Your goal
Once the line with "to terminate itself." is found in the entries below, repeat it and each following line exactly, up to and including the line with "been covered.". Add no other lines.

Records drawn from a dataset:
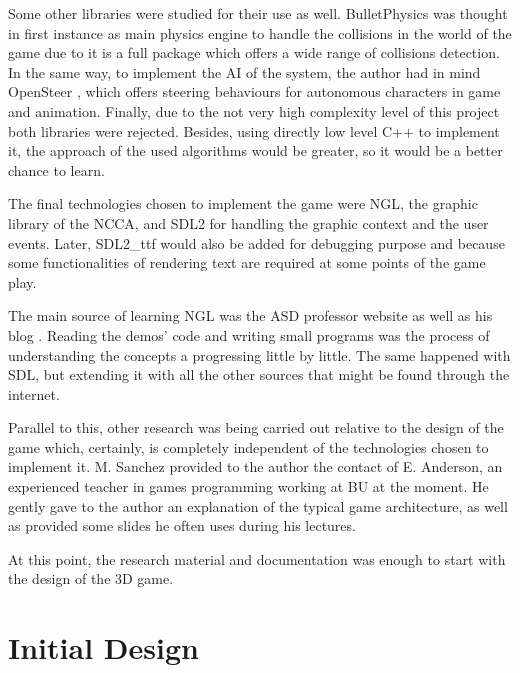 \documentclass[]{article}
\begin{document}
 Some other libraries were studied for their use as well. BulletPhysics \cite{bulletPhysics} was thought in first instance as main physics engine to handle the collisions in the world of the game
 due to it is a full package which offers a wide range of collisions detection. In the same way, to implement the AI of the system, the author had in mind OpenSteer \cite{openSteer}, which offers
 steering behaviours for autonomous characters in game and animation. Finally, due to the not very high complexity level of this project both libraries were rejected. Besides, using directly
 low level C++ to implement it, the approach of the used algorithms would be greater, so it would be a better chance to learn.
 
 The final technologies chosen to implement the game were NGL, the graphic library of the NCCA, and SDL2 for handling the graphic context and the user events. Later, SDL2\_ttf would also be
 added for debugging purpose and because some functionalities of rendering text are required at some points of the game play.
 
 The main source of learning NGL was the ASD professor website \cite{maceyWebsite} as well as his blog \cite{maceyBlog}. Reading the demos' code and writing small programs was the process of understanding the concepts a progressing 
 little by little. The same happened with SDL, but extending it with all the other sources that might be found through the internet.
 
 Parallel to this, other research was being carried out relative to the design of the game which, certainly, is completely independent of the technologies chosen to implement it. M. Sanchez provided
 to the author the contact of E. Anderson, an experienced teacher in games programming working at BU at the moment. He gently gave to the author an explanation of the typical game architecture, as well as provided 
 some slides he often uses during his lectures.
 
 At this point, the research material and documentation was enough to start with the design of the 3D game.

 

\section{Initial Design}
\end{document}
* * *
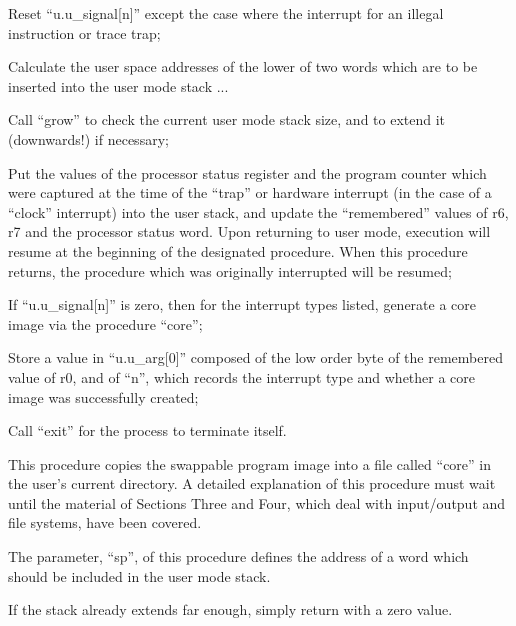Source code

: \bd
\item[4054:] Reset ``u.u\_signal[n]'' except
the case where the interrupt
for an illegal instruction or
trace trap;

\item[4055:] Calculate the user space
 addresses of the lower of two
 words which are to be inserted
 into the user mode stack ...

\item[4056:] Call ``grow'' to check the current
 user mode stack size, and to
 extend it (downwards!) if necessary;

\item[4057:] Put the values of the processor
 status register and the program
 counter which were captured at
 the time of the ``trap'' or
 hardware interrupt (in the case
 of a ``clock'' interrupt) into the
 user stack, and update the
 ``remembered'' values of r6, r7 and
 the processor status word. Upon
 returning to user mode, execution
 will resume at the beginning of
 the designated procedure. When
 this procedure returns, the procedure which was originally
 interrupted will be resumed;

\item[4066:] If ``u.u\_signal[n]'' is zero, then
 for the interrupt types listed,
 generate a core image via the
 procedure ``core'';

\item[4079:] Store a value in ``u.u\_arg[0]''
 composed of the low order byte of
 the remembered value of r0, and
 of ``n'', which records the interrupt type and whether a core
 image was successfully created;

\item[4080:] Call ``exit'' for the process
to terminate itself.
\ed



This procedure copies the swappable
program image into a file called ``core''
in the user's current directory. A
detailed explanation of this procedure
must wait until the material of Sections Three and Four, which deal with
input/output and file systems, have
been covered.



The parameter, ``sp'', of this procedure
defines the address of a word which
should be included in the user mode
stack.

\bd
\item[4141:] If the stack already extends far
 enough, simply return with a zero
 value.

Reply
to terminate itself.
\ed



This procedure copies the swappable
program image into a file called ``core''
in the user's current directory. A
detailed explanation of this procedure
must wait until the material of Sections Three and Four, which deal with
input/output and file systems, have
been covered.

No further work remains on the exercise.